WHAT TO WORK ON: With the pictures set aside, return the lines below exactly, beginning at the first and ending at the line containing "2. 零知识证明具有三个重要的性质：".

============================================================

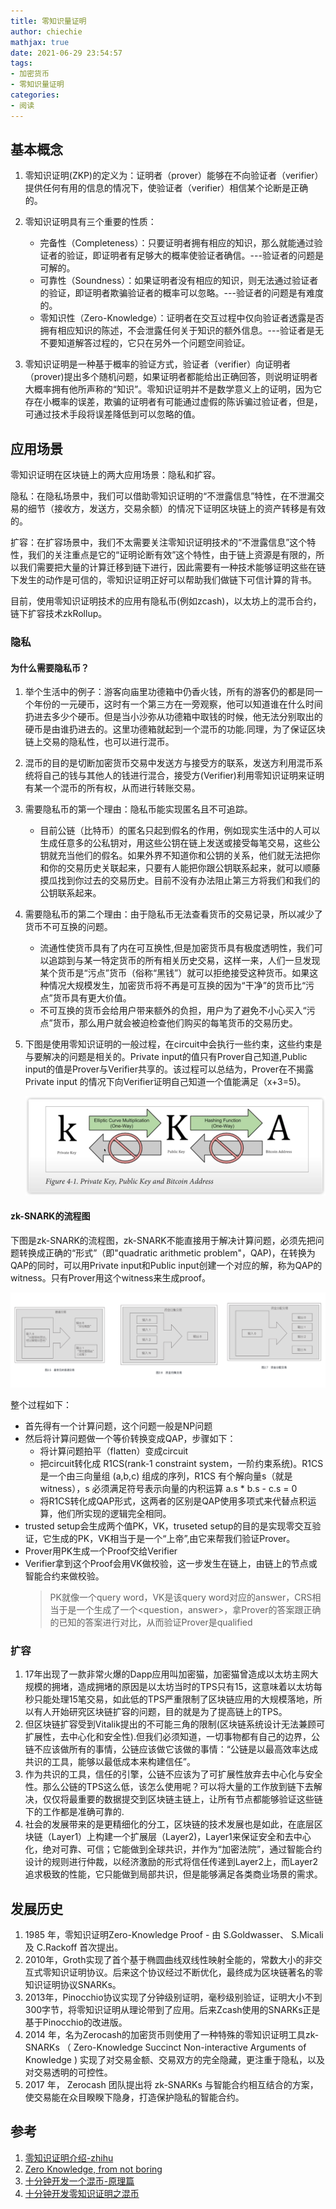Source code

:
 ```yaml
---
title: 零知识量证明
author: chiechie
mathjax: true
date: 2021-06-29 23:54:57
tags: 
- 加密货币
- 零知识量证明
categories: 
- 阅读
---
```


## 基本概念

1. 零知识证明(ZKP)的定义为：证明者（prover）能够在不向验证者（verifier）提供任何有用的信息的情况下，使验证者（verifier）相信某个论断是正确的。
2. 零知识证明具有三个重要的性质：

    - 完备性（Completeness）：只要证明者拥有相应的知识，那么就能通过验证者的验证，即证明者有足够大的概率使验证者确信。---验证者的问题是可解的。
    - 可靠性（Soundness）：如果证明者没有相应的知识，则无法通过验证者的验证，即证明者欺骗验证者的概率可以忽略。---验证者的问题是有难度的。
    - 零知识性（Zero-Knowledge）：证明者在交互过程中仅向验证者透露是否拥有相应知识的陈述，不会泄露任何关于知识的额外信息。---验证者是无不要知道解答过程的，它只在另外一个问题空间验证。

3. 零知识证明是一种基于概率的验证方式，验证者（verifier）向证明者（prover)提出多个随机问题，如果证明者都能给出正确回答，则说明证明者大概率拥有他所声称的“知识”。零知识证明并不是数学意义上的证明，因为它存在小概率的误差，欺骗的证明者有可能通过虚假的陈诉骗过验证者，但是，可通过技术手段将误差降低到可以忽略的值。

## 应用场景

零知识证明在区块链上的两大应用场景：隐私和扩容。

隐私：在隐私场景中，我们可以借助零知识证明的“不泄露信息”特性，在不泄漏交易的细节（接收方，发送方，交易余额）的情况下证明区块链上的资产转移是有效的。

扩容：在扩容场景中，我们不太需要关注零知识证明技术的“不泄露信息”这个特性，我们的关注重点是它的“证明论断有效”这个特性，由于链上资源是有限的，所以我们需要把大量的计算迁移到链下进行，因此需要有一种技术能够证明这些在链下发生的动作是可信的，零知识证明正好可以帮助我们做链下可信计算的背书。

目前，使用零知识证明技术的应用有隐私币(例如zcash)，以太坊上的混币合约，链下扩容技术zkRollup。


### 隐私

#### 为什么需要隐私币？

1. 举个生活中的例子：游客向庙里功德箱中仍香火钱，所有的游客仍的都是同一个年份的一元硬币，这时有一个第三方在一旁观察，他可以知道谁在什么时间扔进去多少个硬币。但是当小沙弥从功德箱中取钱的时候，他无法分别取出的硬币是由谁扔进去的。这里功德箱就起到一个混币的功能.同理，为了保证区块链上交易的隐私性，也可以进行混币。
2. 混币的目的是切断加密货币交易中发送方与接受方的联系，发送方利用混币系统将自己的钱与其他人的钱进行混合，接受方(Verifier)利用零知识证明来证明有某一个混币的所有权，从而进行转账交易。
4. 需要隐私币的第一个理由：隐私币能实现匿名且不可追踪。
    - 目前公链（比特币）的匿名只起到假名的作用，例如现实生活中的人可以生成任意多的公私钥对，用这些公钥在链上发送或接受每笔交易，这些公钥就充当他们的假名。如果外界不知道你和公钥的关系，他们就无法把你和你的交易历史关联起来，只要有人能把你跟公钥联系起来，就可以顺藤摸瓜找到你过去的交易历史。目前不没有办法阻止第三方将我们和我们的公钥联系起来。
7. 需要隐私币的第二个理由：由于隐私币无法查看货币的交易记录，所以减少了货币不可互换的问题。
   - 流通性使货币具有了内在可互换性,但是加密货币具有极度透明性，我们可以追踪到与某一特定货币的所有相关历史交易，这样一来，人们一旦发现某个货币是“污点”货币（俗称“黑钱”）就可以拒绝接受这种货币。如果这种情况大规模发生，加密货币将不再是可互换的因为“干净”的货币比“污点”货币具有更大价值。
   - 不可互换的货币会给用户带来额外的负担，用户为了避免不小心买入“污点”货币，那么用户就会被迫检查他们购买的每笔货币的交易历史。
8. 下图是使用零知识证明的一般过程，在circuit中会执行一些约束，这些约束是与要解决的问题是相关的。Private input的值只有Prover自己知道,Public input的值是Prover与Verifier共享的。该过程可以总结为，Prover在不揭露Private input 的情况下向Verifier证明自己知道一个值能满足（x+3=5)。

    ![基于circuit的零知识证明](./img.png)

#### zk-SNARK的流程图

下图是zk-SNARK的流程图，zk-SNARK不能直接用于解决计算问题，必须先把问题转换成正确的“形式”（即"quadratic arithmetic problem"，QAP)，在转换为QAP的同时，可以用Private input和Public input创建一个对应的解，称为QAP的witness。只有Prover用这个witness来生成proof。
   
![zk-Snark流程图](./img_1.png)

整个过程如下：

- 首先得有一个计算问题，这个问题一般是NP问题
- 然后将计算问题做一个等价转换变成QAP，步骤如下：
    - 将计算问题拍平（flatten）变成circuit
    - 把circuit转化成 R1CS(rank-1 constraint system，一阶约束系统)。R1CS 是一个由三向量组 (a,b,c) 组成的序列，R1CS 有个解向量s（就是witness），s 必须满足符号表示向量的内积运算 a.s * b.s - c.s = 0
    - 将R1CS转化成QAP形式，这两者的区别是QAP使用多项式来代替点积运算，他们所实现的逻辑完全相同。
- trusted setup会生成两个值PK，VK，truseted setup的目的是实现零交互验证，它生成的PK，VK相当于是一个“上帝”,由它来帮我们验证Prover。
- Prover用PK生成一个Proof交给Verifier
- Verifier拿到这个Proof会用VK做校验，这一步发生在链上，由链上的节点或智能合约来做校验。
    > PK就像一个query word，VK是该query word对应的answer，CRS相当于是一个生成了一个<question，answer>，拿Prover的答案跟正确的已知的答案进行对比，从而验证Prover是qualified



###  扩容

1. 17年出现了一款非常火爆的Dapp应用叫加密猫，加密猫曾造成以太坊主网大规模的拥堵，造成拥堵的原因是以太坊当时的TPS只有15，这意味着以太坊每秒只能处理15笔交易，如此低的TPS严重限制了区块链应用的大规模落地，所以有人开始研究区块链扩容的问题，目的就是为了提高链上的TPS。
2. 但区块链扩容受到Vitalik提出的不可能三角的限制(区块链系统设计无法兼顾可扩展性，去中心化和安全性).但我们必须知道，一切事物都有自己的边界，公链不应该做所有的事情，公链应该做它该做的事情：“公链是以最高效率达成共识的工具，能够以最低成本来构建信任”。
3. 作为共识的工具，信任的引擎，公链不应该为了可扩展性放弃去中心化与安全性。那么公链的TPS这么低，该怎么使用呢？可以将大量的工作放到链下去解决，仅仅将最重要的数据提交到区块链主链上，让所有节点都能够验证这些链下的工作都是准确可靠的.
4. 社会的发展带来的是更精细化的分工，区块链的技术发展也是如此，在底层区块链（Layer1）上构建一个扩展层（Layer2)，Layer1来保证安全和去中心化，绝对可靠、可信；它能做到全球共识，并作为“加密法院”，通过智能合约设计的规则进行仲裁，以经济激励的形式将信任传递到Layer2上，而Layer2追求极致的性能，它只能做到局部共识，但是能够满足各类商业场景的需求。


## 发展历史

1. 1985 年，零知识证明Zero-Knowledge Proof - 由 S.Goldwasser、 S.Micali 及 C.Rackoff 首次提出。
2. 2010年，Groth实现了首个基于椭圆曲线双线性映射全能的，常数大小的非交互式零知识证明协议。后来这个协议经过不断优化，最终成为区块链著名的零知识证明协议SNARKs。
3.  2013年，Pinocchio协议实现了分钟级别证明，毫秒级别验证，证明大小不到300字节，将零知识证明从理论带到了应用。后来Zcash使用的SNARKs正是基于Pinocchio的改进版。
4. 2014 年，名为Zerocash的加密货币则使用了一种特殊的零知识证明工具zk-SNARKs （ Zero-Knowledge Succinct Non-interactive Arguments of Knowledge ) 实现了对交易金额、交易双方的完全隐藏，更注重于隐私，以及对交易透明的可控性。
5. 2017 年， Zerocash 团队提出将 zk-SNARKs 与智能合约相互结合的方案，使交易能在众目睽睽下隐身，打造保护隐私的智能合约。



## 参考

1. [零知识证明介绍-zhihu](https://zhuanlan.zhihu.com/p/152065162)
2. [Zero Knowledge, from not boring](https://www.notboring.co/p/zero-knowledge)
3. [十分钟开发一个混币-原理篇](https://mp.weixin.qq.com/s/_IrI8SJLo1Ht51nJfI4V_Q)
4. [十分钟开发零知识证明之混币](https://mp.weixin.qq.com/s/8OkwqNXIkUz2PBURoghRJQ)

============================================================

OUTPUT OF THE EXERCISE:
Source code

:
 ```yaml
---
title: 零知识量证明
author: chiechie
mathjax: true
date: 2021-06-29 23:54:57
tags: 
- 加密货币
- 零知识量证明
categories: 
- 阅读
---
```


## 基本概念

1. 零知识证明(ZKP)的定义为：证明者（prover）能够在不向验证者（verifier）提供任何有用的信息的情况下，使验证者（verifier）相信某个论断是正确的。
2. 零知识证明具有三个重要的性质：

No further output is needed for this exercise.